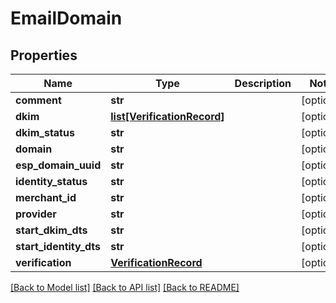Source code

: # EmailDomain

## Properties
Name | Type | Description | Notes
------------ | ------------- | ------------- | -------------
**comment** | **str** |  | [optional] 
**dkim** | [**list[VerificationRecord]**](VerificationRecord.md) |  | [optional] 
**dkim_status** | **str** |  | [optional] 
**domain** | **str** |  | [optional] 
**esp_domain_uuid** | **str** |  | [optional] 
**identity_status** | **str** |  | [optional] 
**merchant_id** | **str** |  | [optional] 
**provider** | **str** |  | [optional] 
**start_dkim_dts** | **str** |  | [optional] 
**start_identity_dts** | **str** |  | [optional] 
**verification** | [**VerificationRecord**](VerificationRecord.md) |  | [optional] 

[[Back to Model list]](../README.md#documentation-for-models) [[Back to API list]](../README.md#documentation-for-api-endpoints) [[Back to README]](../README.md)



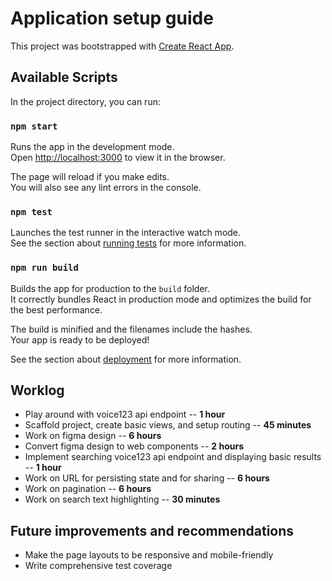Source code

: # Application setup guide

This project was bootstrapped with [Create React App](https://github.com/facebook/create-react-app).

## Available Scripts

In the project directory, you can run:

### `npm start`

Runs the app in the development mode.\
Open [http://localhost:3000](http://localhost:3000) to view it in the browser.

The page will reload if you make edits.\
You will also see any lint errors in the console.

### `npm test`

Launches the test runner in the interactive watch mode.\
See the section about [running tests](https://facebook.github.io/create-react-app/docs/running-tests) for more information.

### `npm run build`

Builds the app for production to the `build` folder.\
It correctly bundles React in production mode and optimizes the build for the best performance.

The build is minified and the filenames include the hashes.\
Your app is ready to be deployed!

See the section about [deployment](https://facebook.github.io/create-react-app/docs/deployment) for more information.

## Worklog

- Play around with voice123 api endpoint -- **1 hour**
- Scaffold project, create basic views, and setup routing -- **45 minutes**
- Work on figma design -- **6 hours**
- Convert figma design to web components -- **2 hours**
- Implement searching voice123 api endpoint and displaying basic results -- **1 hour**
- Work on URL for persisting state and for sharing -- **6 hours**
- Work on pagination -- **6 hours**
- Work on search text highlighting -- **30 minutes**

## Future improvements and recommendations

- Make the page layouts to be responsive and mobile-friendly
- Write comprehensive test coverage

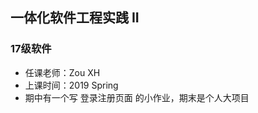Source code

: <!--
 * @Author: Lili Liang
 * @Date: 2021-03-12 17:54:49
 * @LastEditors: Lili Liang
 * @LastEditTime: 2024-04-05 22:45:00
 * @Description: Please set description
-->

## 一体化软件工程实践 II
### 17级软件
- 任课老师：Zou XH
- 上课时间：2019 Spring
- 期中有一个写 登录注册页面 的小作业，期末是个人大项目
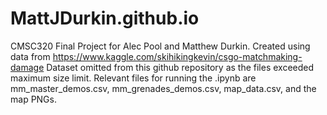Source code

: # MattJDurkin.github.io

CMSC320 Final Project for Alec Pool and Matthew Durkin.
Created using data from https://www.kaggle.com/skihikingkevin/csgo-matchmaking-damage
Dataset omitted from this github repository as the files exceeded maximum size limit. Relevant files for running the .ipynb are mm_master_demos.csv, mm_grenades_demos.csv, map_data.csv, and the map PNGs.
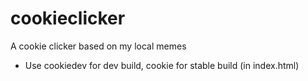 # cookieclicker
A cookie clicker based on my local memes

* Use cookiedev for dev build, cookie for stable build (in index.html)
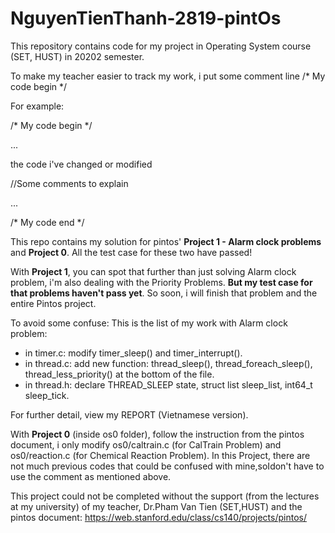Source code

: # NguyenTienThanh-2819-pintOs
This repository contains code for my project in Operating System course  (SET, HUST) in 20202 semester.

To make my teacher easier to track my work, i put some comment line /* My code begin */

For example:

/* My code begin */

...

the code i've changed or modified

//Some comments to explain

...

/* My code end */

This repo contains my solution for pintos' **Project 1 - Alarm clock problems** and **Project 0**. All the test case for these two have passed!

With **Project 1**, you can spot that further than just solving Alarm clock problem, i'm also dealing with the Priority Problems. **But my test case for that problems haven't pass yet**. So soon, i will finish that problem and the entire Pintos project.

To avoid some confuse: This is the list of my work with Alarm clock problem: 

 - in timer.c: modify timer_sleep() and timer_interrupt().
 - in thread.c: add new function: thread_sleep(), thread_foreach_sleep(), thread_less_priority() at the bottom of the file.
 - in thread.h: declare THREAD_SLEEP state, struct list sleep_list, int64_t sleep_tick.
 
For further detail, view my REPORT (Vietnamese version).

With **Project 0** (inside os0 folder), follow the instruction from the pintos document, i only modify os0/caltrain.c (for CalTrain Problem) and os0/reaction.c (for Chemical Reaction Problem). In this Project, there are not much previous codes that could be confused with mine,soIdon't have to use the comment as mentioned above.

This project could not be completed without the support (from the lectures at my university) of my teacher, Dr.Pham Van Tien (SET,HUST) and the pintos document: https://web.stanford.edu/class/cs140/projects/pintos/
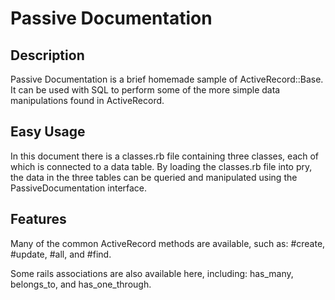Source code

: # Passive Documentation


## Description

Passive Documentation is a brief homemade sample of ActiveRecord::Base.
It can be used with SQL to perform some of the more simple data manipulations found in ActiveRecord.  

## Easy Usage

In this document there is a classes.rb file containing three classes, each of which is connected to a data table. By loading the classes.rb file into pry, the data in the three tables can be queried and manipulated using the PassiveDocumentation interface.  

## Features

Many of the common ActiveRecord methods are available, such as: #create, #update, #all, and #find.  

Some rails associations are also available here, including: has_many, belongs_to, and has_one_through.
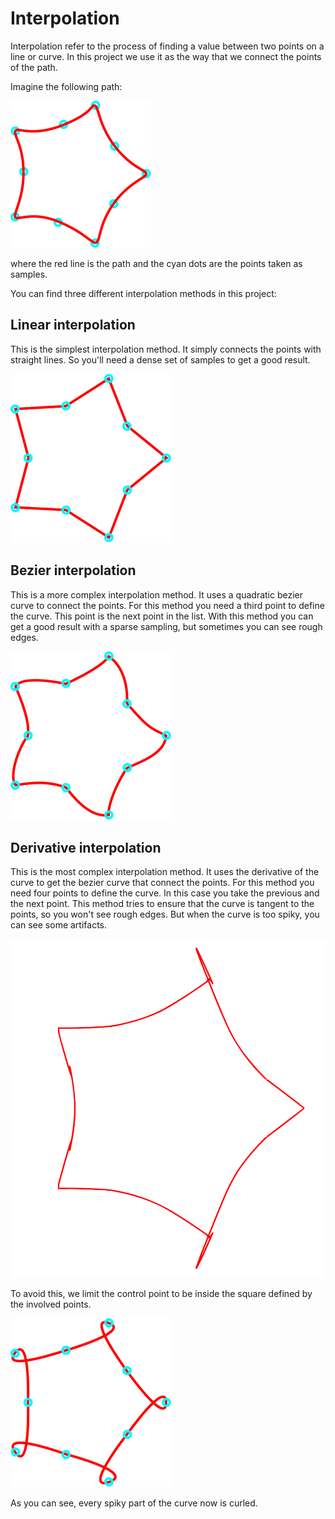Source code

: # Interpolation

Interpolation refer to the process of finding a value between two points on a line or curve. In this project we use it as the way that we connect the points of the path.

Imagine the following path:

![Path](/src/doc/Images/original.svg)

where the red line is the path and the cyan dots are the points taken as samples.

You can find three different interpolation methods in this project:

## Linear interpolation

This is the simplest interpolation method. It simply connects the points with straight lines. So you'll need a dense set of samples to get a good result.

![Linear interpolation](/src/doc/Images/linear.svg)

## Bezier interpolation

This is a more complex interpolation method. It uses a quadratic bezier curve to connect the points. For this method you need a third point to define the curve. This point is the next point in the list. With this method you can get a good result with a sparse sampling, but sometimes you can see rough edges.

![Bezier interpolation](/src/doc/Images/bezier.svg)

## Derivative interpolation

This is the most complex interpolation method. It uses the derivative of the curve to get the bezier curve that connect the points. For this method you need four points to define the curve. In this case you take the previous and the next point. This method tries to ensure that the curve is tangent to the points, so you won't see rough edges. But when the curve is too spiky, you can see some artifacts.

![Derivative interpolation artifacts](/src/doc/Images/derivative-artifacts.svg)

To avoid this, we limit the control point to be inside the square defined by the involved points.

![Derivative interpolation](/src/doc/Images/derivative-good.svg)

As you can see, every spiky part of the curve now is curled.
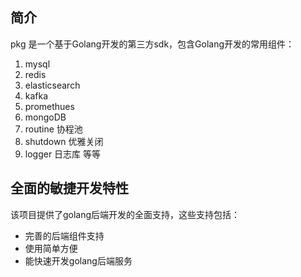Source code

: 
## 简介

pkg 是一个基于Golang开发的第三方sdk，包含Golang开发的常用组件：
1. mysql
2. redis
3. elasticsearch
4. kafka
5. promethues
6. mongoDB
7. routine 协程池
8. shutdown 优雅关闭
9. logger 日志库
等等



## 全面的敏捷开发特性

该项目提供了golang后端开发的全面支持，这些支持包括：
* 完善的后端组件支持
* 使用简单方便
* 能快速开发golang后端服务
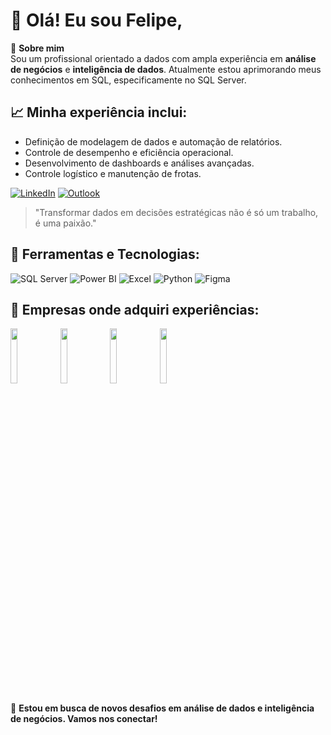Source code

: # 👋 Olá! Eu sou Felipe,

🎯 **Sobre mim**  
Sou um profissional orientado a dados com ampla experiência em **análise de negócios** e **inteligência de dados**.
Atualmente estou aprimorando meus conhecimentos em SQL, especificamente no SQL Server.

## 📈 **Minha experiência inclui:**
- Definição de modelagem de dados e automação de relatórios.
- Controle de desempenho e eficiência operacional.
- Desenvolvimento de dashboards e análises avançadas.
- Controle logístico e manutenção de frotas.

[![LinkedIn](https://img.shields.io/badge/LinkedIn-0077B5?style=for-the-badge&logo=linkedin&logoColor=white)](https://www.linkedin.com/in/wfcs93/)
[![Outlook](https://img.shields.io/badge/Outlook-0078D4?style=for-the-badge&logo=microsoftoutlook&logoColor=white)](mailto:felipesilva@fluxbi.com.br)

> 
> "Transformar dados em decisões estratégicas não é só um trabalho, é uma paixão."
> 

## 🌟 Ferramentas e Tecnologias:

![SQL Server](https://img.shields.io/badge/SQL_Server-CC2927?style=for-the-badge&logo=microsoftsqlserver&logoColor=black) 
![Power BI](https://img.shields.io/badge/Power_BI-F2C811?style=for-the-badge&logo=powerbi&logoColor=black) 
![Excel](https://img.shields.io/badge/Excel-217346?style=for-the-badge&logo=microsoftexcel&logoColor=black) 
![Python](https://img.shields.io/badge/Python-F2C811?style=for-the-badge&logo=python&logoColor=black) 
![Figma](https://img.shields.io/badge/Figma-0000?style=for-the-badge&logo=figma&logoColor=black)

## 🏢 **Empresas onde adquiri experiências:**

<img src="https://github.com/user-attachments/assets/06aaca93-9117-49fe-a97e-3214811e4257" width="15%" height="15%" /> <img src="https://github.com/user-attachments/assets/edf8bc58-df8a-472b-8f7b-fd3f5bed6d0e" width="15%" height="15%" /> <img src="https://github.com/user-attachments/assets/4328bd93-54f3-4afa-b12a-538364132792" width="15%" height="15%" /> <img src="https://github.com/user-attachments/assets/1cd4a2f6-dce0-41bc-b0bf-c1902abde9c8" width="15%" height="15%" />

🚀 **Estou em busca de novos desafios em análise de dados e inteligência de negócios. Vamos nos conectar!**

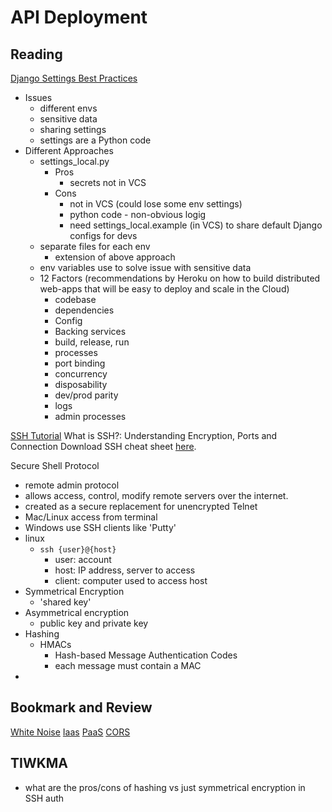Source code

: # API Deployment

## Reading
[Django Settings Best Practices](https://djangostars.com/blog/configuring-django-settings-best-practices/)
- Issues
    - different envs
    - sensitive data
    - sharing settings
    - settings are a Python code
- Different Approaches
    - settings_local.py
        - Pros
            - secrets not in VCS
        - Cons 
            - not in VCS (could lose some env settings)
            - python code - non-obvious logig
            - need settings_local.example (in VCS) to share default Django configs for devs
    - separate files for each env
        - extension of above approach
    - env variables
        use to solve issue with sensitive data
    - 12 Factors (recommendations by Heroku on how to build distributed web-apps that will be easy to deploy and scale in the Cloud)
        - codebase
        - dependencies
        - Config
        - Backing services
        - build, release, run
        - processes
        - port binding
        - concurrency
        - disposability
        - dev/prod parity
        - logs
        - admin processes

[SSH Tutorial](https://www.hostinger.com/tutorials/ssh-tutorial-how-does-ssh-work)
What is SSH?: Understanding Encryption, Ports and Connection
Download SSH cheat sheet [here](https://app.monstercampaigns.com/c/bt6ux7kak5s2ajnxx7km/).

Secure Shell Protocol

- remote admin protocol
- allows access, control, modify remote servers over the internet.
- created as a secure replacement for unencrypted Telnet
- Mac/Linux access from terminal
- Windows use SSH clients like 'Putty'
- linux
    - `ssh {user}@{host}`
        - user: account
        - host: IP address, server to access
        - client: computer used to access host
- Symmetrical Encryption
    - 'shared key'
- Asymmetrical encryption
    - public key and private key
- Hashing
    - HMACs
        - Hash-based Message Authentication Codes
        - each message must contain a MAC
- 

## Bookmark and Review
[White Noise](http://whitenoise.evans.io/en/stable/)
[Iaas](https://en.wikipedia.org/wiki/Infrastructure_as_a_service)
[PaaS](https://en.wikipedia.org/wiki/Platform_as_a_service)
[CORS](https://en.m.wikipedia.org/wiki/Cross-origin_resource_sharing)

## TIWKMA
- what are the pros/cons of hashing vs just symmetrical encryption in SSH auth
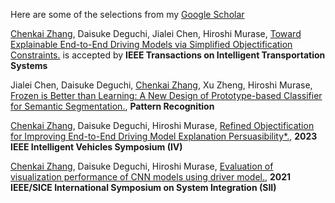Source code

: Here are some of the selections from my [Google Scholar]((https://scholar.google.com/citations?user=kRTymRcAAAAJ&hl=zh-CN))

<u>Chenkai Zhang</u>, Daisuke Deguchi, Jialei Chen, Hiroshi Murase, [Toward Explainable End-to-End Driving Models via Simplified Objectification Constraints.](https://ieeexplore.ieee.org/document/10505932) is accepted by **IEEE Transactions on Intelligent Transportation Systems**

Jialei Chen, Daisuke Deguchi, <u>Chenkai Zhang</u>, Xu Zheng, Hiroshi Murase, [Frozen is Better than Learning: A New Design of Prototype-based Classifier for Semantic Segmentation.](https://doi.org/10.1016/j.patcog.2024.110431), **Pattern Recognition** 

<u>Chenkai Zhang</u>, Daisuke Deguchi, Hiroshi Murase, [Refined Objectification for Improving End-to-End Driving Model Explanation Persuasibility*.](https://ieeexplore.ieee.org/document/10186742), **2023 IEEE Intelligent Vehicles Symposium (IV)**

<u>Chenkai Zhang</u>, Daisuke Deguchi, Hiroshi Murase, [Evaluation of visualization performance of CNN models using driver model.](https://ieeexplore.ieee.org/abstract/document/9382776), **2021 IEEE/SICE International Symposium on System Integration (SII)**
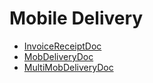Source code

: <div class="ignore-in-full-text-search">

# Mobile Delivery
  - [InvoiceReceiptDoc](/modules/srvcenter-mobile-delivery/InvoiceReceiptDoc.md)
  - [MobDeliveryDoc](/modules/srvcenter-mobile-delivery/MobDeliveryDoc.md)
  - [MultiMobDeliveryDoc](/modules/srvcenter-mobile-delivery/MultiMobDeliveryDoc.md)

</div>
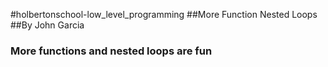 #holbertonschool-low_level_programming
##More Function Nested Loops
##By John Garcia
### More functions and nested loops are fun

*Your assignment:* Provide only the number of lines in the records containing the string "thread".

*Answer for the task:* 2